Aukus is one of the most significant security pacts in modern history. It marks a bold new era in how we think about our alliances and our national resilience. Brits are on board with the pact: 64 per cent are confident about its ability to make us safer; a similar number (65 per cent) think it will make the UK more competitive towards China.
After 18 months of intensive research and negotiations, the Aukus trilateral pact is finally taking shape. An elegant solution has been found for Australia’s submarine deficit, with Rishi Sunak joining the American and Australian leaders in San Diego in the United States to announce the launch of a state-of-the-art SSN-Aukus submarine project. It will take a phased approach, harnessing the best of each partner’s capabilities, and delivering vital new strength and capacity to all three defence industrial bases.

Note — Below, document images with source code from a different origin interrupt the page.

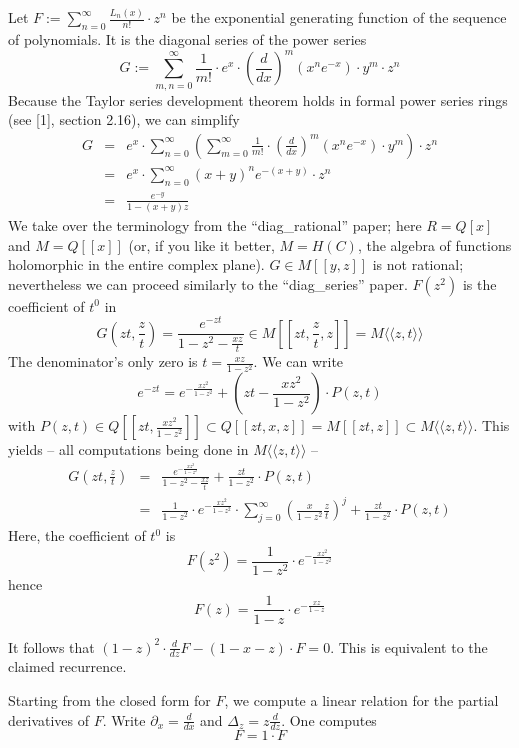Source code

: \documentclass[12pt,a4paper,oneside,onecolumn]{article}
\def\ll{\langle\!\langle}
\def\gg{\rangle\!\rangle}
\begin{document}
Let  \( F:=\sum ^{\infty }_{n=0}\frac{L_{n}(x)}{n!}\cdot z^{n} \) be the exponential generating function of the sequence of polynomials.
It is the diagonal series of the power series
\[
G:=\sum _{m,n=0}^{\infty }\frac{1}{m!}\cdot e^{x}\cdot \left( \frac{d}{dx}\right) ^{m}(x^{n}e^{-x})\cdot y^{m}\cdot z^{n}\]
Because the Taylor series
development theorem holds in formal power series rings (see [1], section
2.16), we can simplify
\begin{eqnarray*}
G & = & e^{x}\cdot \sum _{n=0}^{\infty }\left( \sum _{m=0}^{\infty }\frac{1}{m!}\cdot \left( \frac{d}{dx}\right) ^{m}(x^{n}e^{-x})\cdot y^{m}\right) \cdot z^{n}\\
 & = & e^{x}\cdot \sum _{n=0}^{\infty }(x+y)^{n}e^{-(x+y)}\cdot z^{n}\\
 & = & \frac{e^{-y}}{1-(x+y)z}
\end{eqnarray*}
We take over the terminology from the ``diag\_rational''
paper; here  \( R=Q[x] \) and  \( M=Q[[x]] \) (or, if you like it better,  \( M=H(C) \), the algebra of
functions holomorphic in the entire complex plane).  \( G\in M[[y,z]] \) is not rational;
nevertheless we can proceed similarly to the ``diag\_series'' paper.
 \( F(z^{2}) \) is the coefficient of  \( t^{0} \) in
\[
G(zt,\frac{z}{t})=\frac{e^{-zt}}{1-z^{2}-\frac{xz}{t}}\in M[[zt,\frac{z}{t},z]]=M\ll z,t\gg \]
The denominator's only zero is  \( t=\frac{xz}{1-z^{2}} \). We
can write
\[
e^{-zt}=e^{-\frac{xz^{2}}{1-z^{2}}}+\left( zt-\frac{xz^{2}}{1-z^{2}}\right) \cdot P(z,t)\]
with  \( P(z,t)\in Q[[zt,\frac{xz^{2}}{1-z^{2}}]]\subset Q[[zt,x,z]]=M[[zt,z]]\subset M\ll z,t\gg  \). This yields -- all computations being done in  \( M\ll z,t\gg  \)
--
\begin{eqnarray*}
G(zt,\frac{z}{t}) & = & \frac{e^{-\frac{xz^{2}}{1-z^{2}}}}{1-z^{2}-\frac{xz}{t}}+\frac{zt}{1-z^{2}}\cdot P(z,t)\\
 & = & \frac{1}{1-z^{2}}\cdot e^{-\frac{xz^{2}}{1-z^{2}}}\cdot \sum _{j=0}^{\infty }\left( \frac{x}{1-z^{2}}\frac{z}{t}\right) ^{j}+\frac{zt}{1-z^{2}}\cdot P(z,t)
\end{eqnarray*}
Here, the coefficient of  \( t^{0} \) is
\[
F(z^{2})=\frac{1}{1-z^{2}}\cdot e^{-\frac{xz^{2}}{1-z^{2}}}\]
hence
\[
F(z)=\frac{1}{1-z}\cdot e^{-\frac{xz}{1-z}}\]


It follows that  \( (1-z)^{2}\cdot \frac{d}{dz}F-(1-x-z)\cdot F=0 \). This is equivalent to the claimed recurrence.

Starting from the closed form for  \( F \), we compute a linear relation
for the partial derivatives of  \( F \). Write  \( \partial _{x}=\frac{d}{dx} \) and  \( \Delta _{z}=z\frac{d}{dz} \). One computes
\[
F=1\cdot F\]
\end{document}
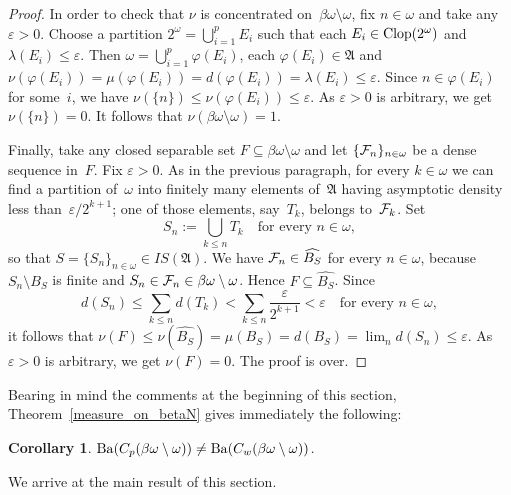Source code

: \documentclass[12pt]{amsart}
\newcommand{\FF}{\protect{\mathcal F}}
\newcommand{\sm}{\setminus}
\newcommand{\sub}{\subseteq}
\newcommand\eps{\ensuremath{\varepsilon}}
\newcommand{\Ba}{{\rm Ba}}
\newcommand{\alg}{\mathfrak A}
\newcommand{\clop}{\protect{\rm Clop} }
\newcommand{\0}{\protect{\bf 0}}
\newcommand{\1}{\protect{\bf 1}}
\newtheorem{cor}[theo]{Corollary}%
\theoremstyle{definition}
\theoremstyle{remark}
\numberwithin{equation}{section}
\def\epsilon{\varepsilon}
\begin{document}
\begin{proof}
In order to check that $\nu$ is concentrated on~$\beta\omega \sm \omega$, fix $n\in \omega$ and take any $\epsilon>0$.
Choose a partition $2^\omega=\bigcup_{i=1}^p E_i$ such that each $E_i\in \clop(2^\omega)$ and $\lambda(E_i)\leq \epsilon$.
Then $\omega=\bigcup_{i=1}^p \varphi(E_i)$, each $\varphi(E_i)\in \alg$ and $\nu(\varphi(E_i))=\mu(\varphi(E_i))=d(\varphi(E_i))=\lambda(E_i) \leq \epsilon$.
Since $n\in \varphi(E_i)$ for some~$i$, we have $\nu(\{n\}) \leq \nu (\varphi(E_i)) \leq \epsilon$. As $\epsilon>0$ is arbitrary, 
we get $\nu(\{n\})=0$. It follows that $\nu(\beta\omega\sm \omega)=1$. 

Finally, take any closed separable set $F\sub \beta\omega\sm \omega$ and
let $\{\FF_n\}_{n\in \omega}$ be a dense sequence in~$F$. Fix $\epsilon>0$. 
As in the previous paragraph, for every $k\in \omega$ we can find a partition of~$\omega$ into finitely
many elements of~$\alg$ having asymptotic density 
less than~$\epsilon/2^{k+1}$; one of those elements, say~$T_k$,
belongs to~$\FF_k$. Set 
$$
	S_n:=\bigcup_{k\leq n}T_k
	\quad\mbox{for every }n\in \omega,
$$ 
so that $S=\{S_n\}_{n\in\omega}\in IS(\alg)$. We have $\FF_n\in \widehat{B_S}$ for every $n \in \omega$, because 
$S_n \sm B_S$ is finite and $S_n\in \FF_n \in \beta\omega \sm \omega$. Hence $F \sub \widehat{B_S}$. Since
$$
	d(S_n)\le \sum_{k\leq n} d(T_k) < \sum_{k\leq n} \frac{\epsilon}{2^{k+1}} < \eps
	\quad\mbox{for every }n\in \omega,
$$
it follows that $\nu(F)\leq \nu(\widehat{B_S})=\mu(B_S)=d(B_S)=\lim_{n}d(S_n) \leq \epsilon$. 
As $\epsilon>0$ is arbitrary, we get $\nu(F)=0$. The proof is over.
\end{proof}

Bearing in mind the comments at the beginning of this section,
Theorem~\ref{measure_on_betaN} gives immediately
the following:

\begin{cor}\label{neq_betaNsmN}
$\Ba(C_p(\beta\omega\sm \omega)) \neq \Ba(C_w(\beta\omega\sm \omega))$.
\end{cor}

We arrive at the main result of this section.
\end{document}
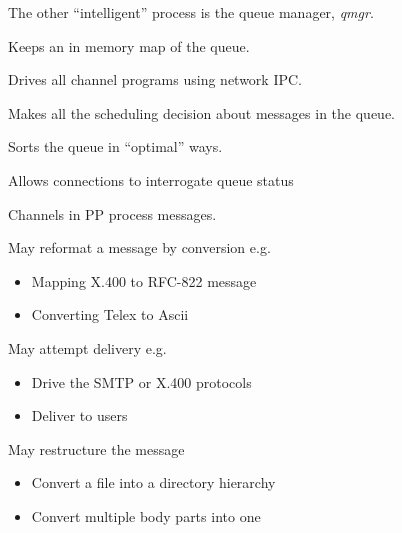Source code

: \begin{bwslide}
\begin{nrtc}
\item	The other ``intelligent'' process is the queue manager, {\em qmgr}.

\item	Keeps an in memory map of the queue.

\item	Drives all channel programs using network IPC.

\item	Makes all the scheduling decision about messages in the queue.

\item	Sorts the queue  in ``optimal'' ways.

\item	Allows connections to interrogate queue status
\end{nrtc}
\end{bwslide}


\begin{bwslide}
\begin{nrtc}
\item	Channels in PP process messages.

\item	May reformat a message by conversion e.g.
	\begin{itemize}
	\item	Mapping X.400 to RFC-822 message
	\item	Converting Telex to Ascii
	\end{itemize}
\item	May attempt delivery e.g.
	\begin{itemize}
	\item	Drive the SMTP or X.400 protocols
	\item	Deliver to users
	\end{itemize}
\item	May restructure the message
	\begin{itemize}
	\item	Convert a file into a directory hierarchy
	\item	Convert multiple body parts into one
	\end{itemize}
\end{nrtc}
\end{bwslide}

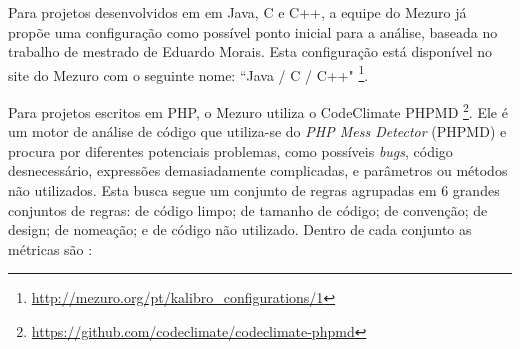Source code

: 
Para projetos desenvolvidos em em Java, C e C++, a equipe do Mezuro já propõe
uma configuração como possível ponto inicial para a análise, baseada no trabalho
de mestrado de Eduardo Morais. Esta configuração está disponível no site do
Mezuro com o seguinte nome: ``Java / C / C++"
\footnote{\url{http://mezuro.org/pt/kalibro_configurations/1}}.

Para projetos escritos em PHP, o Mezuro utiliza o CodeClimate PHPMD
\footnote{\url{https://github.com/codeclimate/codeclimate-phpmd}}.
Ele é um motor de análise de código que utiliza-se do \textit{PHP Mess Detector}
(PHPMD) e procura por diferentes potenciais problemas, como possíveis \textit{bugs},
código desnecessário, expressões demasiadamente complicadas, e parâmetros ou
métodos não utilizados. Esta busca segue um conjunto de regras agrupadas em 6
grandes conjuntos de regras: de código limpo; de tamanho de código; de
convenção; de design; de nomeação; e de código não utilizado. Dentro de cada
conjunto as métricas são \cite{PichlerPHPMD}:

Submarines are just the beginning
For the UK, this multi-decade submarines project will enhance our skilled workforce in Barrow-in-Furness in Cumbria, deliver jobs and contracts for British companies, and allow us to contribute to a deterrence mechanism to uphold stability in the global order. It will showcase Britain’s renowned expertise in submarine design and sonar technology, and allow us to deepen our relationships with our two closest security partners. Our role in this project will also inject hard power into our Indo-Pacific presence, even as the defence budget strains under the pressures of our vital Ukraine commitments.
It hasn’t all been smooth sailing. There were fears Britain may lose out in the negotiations to the might of the US defence industrial complex. Engagement between the government and the enthusiastic community of industry partners has been sclerotic at times. In the end, diplomacy prevailed, and the emphasis on a balanced trilateral approach allowed an agreement to be reached that is genuinely a win-win-win.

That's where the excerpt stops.